SALT LAKE CITY, Utah (ABC4 News) – While spring is arriving, allergy season couldn’t wait and is already here.
Tree pollens were detected the last week of February with elm tree pollen reaching the high category the last few days. Allergy season showed up on the heels of a busy inversion season despite an active storm pattern.
“It can be hard sometimes, for me it’s the pollution that gives me a problem but know some people like my mother really struggle with tree pollen problems as well as asthma,” Victoria Felt of Salt Lake City said.
On top of elm trees, cottonwood tree pollen is flying through the air and cedar pollen was blown into Northern Utah. Pollen can travel hundreds of miles with a solid wind.
“We’ll see that right before a big storm when we get a strong south wind. We can see days where the trees in this area aren’t a problem, but people are still reacting,” said Dr. Duane Harris of Intermountain Allergy and Asthma.

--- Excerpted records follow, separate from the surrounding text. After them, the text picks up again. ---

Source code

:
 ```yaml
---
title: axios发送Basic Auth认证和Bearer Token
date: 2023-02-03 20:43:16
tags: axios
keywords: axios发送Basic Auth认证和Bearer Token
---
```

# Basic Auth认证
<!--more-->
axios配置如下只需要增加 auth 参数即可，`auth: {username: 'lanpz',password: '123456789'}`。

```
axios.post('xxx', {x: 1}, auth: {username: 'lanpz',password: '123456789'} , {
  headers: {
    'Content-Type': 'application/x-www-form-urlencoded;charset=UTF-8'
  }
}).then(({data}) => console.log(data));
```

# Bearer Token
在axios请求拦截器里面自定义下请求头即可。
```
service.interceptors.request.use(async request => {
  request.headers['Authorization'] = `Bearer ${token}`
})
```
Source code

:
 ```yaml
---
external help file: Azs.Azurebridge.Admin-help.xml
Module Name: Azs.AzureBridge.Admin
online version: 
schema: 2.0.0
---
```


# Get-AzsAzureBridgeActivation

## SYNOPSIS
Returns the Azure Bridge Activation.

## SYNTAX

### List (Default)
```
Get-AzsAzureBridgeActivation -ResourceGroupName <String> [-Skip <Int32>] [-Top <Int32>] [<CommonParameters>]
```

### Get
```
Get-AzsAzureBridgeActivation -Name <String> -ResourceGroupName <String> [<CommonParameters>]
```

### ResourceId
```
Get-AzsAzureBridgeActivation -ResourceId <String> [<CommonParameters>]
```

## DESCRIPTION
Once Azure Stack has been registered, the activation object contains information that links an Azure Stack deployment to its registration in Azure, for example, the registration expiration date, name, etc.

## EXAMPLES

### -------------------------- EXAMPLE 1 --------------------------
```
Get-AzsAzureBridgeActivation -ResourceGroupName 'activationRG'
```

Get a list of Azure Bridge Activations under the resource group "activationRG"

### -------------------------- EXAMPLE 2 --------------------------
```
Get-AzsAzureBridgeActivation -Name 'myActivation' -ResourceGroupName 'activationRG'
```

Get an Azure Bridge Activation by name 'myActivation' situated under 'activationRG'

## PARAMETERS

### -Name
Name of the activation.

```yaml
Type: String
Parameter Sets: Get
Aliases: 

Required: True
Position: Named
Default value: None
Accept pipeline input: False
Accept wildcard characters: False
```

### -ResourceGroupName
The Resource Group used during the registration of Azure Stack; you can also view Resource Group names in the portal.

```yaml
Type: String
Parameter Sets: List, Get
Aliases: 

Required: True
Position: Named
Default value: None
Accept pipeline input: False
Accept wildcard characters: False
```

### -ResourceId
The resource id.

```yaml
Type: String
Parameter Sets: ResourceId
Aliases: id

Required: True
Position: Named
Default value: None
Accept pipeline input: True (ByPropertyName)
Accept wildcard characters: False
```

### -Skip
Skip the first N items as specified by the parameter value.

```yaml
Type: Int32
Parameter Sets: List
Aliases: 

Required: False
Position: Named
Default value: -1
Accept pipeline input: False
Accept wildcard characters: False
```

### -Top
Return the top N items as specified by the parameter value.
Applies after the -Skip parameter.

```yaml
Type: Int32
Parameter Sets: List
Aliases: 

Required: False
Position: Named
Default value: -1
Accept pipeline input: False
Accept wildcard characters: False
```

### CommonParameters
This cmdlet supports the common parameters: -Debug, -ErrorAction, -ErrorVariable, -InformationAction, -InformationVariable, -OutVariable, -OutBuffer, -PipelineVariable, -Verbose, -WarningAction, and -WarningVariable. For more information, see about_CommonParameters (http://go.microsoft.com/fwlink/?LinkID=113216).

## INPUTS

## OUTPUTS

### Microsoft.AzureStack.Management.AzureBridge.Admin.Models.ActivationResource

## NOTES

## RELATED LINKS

Last full day of the 2018-2019 Winter Season…lots of snow on the mountains & believe it or not, pollen on the trees. Some pollens have been out since the last week of February! 💐💐How #utwx impacts allergy season on @abc4utah news at 6💐💐 pic.twitter.com/cwBlMZNk0E— Alana Brophy (@AlanaBrophyNews) March 19, 2019
The weather actually plays a major role in how the allergy season plays out. Warming temperatures often mean St. George will see pollens sometimes a month before Salt Lake and places like Park City could see the pollens a few weeks later. Juniper species trees, the cedar tree pollens, are the tree that give people the most issues. Grass season follows trees and Dr. Harris says most Utahns with allergies fight the grass season. The spring weather pattern is a big indicator of how grass season develops.
“We’ll see that right before a big storm when we get a strong south wind. We can see days where the trees in this area aren’t a problem, but people are still reacting,” said Harris.
Allergy season starts in the spring with tree pollen, then heads into grass and mold season for the bulk of the summer, and weeds bloom full throttle and cause issues through October. Utah’s most popular weeds include sagebrush, ragweed, and chenopods. The weeds can be found in backyards, along with the side of the road and throughout Northern and Southern Utah.
Those facing allergies sometimes get little relief, but Dr. Harris notes over the counter nasal sprays are popular and helpful. He says you don’t want to wait until your miserable to use one, because it takes about 10 days for them to really kick in.